Conventional electrospinning is a widely used method for creating nanofibrous structures that show promise in skin wound healing. However, the membranes generated through conventional electrospinning techniques lack reproducibility, scalability, and sufficient mechanical strength, ultimately limiting their potential for clinical applications. In this study, we present a new approach for fabricating biomimetic yarn using a dual-nozzle electrospinning system that collects nanofiber yarn from a rotating funnel. Polycaprolactone (PCL) was combined with collagen-I and tropoelastin in the electrospinning solution to provide relevant biochemical cues necessary for human dermal fibroblast (HDF) cells while maintaining structural integrity. The novel yarns exhibited a hierarchical structure akin to collagen fibers forming the dermal layer of the skin. Furthermore, these yarns demonstrated superior mechanical strength compared to conventional electrospun nanofiber webs.
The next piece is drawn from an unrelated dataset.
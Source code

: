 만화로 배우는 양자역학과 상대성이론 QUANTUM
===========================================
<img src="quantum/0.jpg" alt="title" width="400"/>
Live/dead fluorescence staining and alamarBlue assays revealed that yarns incorporating both collagen-I and tropoelastin supported significantly higher HDF attachment (18.55% at 24 h) and sustained proliferation, increasing 2.93-fold from Day 1 to Day 7, compared to the PCL-only control yarns (9.34% at 24 h; 2.68-fold increase). Scanning electron microscopy (SEM) observations confirmed that cells on protein-containing yarns formed a continuous, smooth cell layer with elongated, spindle-shaped morphology which was aligned along the yarn axis. This highlights the critical role of yarn architecture in guiding cell orientation and organization. The combined biochemical cues from collagen-I and tropoelastin, together with the aligned, twisted yarn architecture, produced scaffolds that not only enhanced cell adhesion and proliferation but also promoted native-like cell alignment and confluence. This synergistic integration of biochemical signaling and structural guidance underscores the potential of these electrospun yarns as advanced dermal scaffolds, offering both mechanical robustness and functional bioactivity for future wound healing and regenerative medicine applications.